AIM OF THE EXERCISE - Nothing after the line containing "It essentially estimates" belongs in the answer; write out exactly every line from the start of the material up to it, including it.

== THE DATA ==

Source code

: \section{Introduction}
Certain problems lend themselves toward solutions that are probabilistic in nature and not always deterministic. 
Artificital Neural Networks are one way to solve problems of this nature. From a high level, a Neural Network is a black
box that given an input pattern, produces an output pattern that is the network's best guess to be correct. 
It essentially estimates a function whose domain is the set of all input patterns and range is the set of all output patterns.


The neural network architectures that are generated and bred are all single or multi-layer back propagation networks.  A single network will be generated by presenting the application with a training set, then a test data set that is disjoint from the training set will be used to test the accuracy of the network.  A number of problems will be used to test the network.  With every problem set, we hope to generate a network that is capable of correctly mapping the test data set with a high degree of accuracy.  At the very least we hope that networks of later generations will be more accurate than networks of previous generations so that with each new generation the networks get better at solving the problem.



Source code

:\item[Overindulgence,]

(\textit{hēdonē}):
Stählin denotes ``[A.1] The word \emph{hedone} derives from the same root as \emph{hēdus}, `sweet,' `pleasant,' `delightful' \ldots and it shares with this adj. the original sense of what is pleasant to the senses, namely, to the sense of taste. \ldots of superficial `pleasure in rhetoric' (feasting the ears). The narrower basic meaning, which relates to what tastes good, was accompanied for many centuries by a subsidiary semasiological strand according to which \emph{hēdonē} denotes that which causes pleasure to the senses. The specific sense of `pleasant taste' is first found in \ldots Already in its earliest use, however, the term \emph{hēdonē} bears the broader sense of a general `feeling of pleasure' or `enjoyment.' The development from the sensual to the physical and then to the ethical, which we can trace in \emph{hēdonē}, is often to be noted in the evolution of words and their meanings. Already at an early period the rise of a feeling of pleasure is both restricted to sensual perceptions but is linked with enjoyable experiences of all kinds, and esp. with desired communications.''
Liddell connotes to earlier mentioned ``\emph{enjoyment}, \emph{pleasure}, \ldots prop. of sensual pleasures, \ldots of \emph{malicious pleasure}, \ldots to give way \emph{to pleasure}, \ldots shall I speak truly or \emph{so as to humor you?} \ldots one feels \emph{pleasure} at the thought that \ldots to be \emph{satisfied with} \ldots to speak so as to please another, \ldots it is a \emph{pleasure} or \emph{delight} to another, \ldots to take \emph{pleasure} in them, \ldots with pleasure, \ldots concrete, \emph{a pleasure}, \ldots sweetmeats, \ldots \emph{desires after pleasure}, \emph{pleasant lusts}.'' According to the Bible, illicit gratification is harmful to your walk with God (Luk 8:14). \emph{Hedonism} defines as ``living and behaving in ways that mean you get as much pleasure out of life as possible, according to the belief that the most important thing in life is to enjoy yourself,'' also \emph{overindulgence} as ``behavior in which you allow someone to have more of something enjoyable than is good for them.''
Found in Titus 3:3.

===

SOLUTION -
Source code

: \section{Introduction}
Certain problems lend themselves toward solutions that are probabilistic in nature and not always deterministic. 
Artificital Neural Networks are one way to solve problems of this nature. From a high level, a Neural Network is a black
box that given an input pattern, produces an output pattern that is the network's best guess to be correct. 
It essentially estimates a function whose domain is the set of all input patterns and range is the set of all output patterns.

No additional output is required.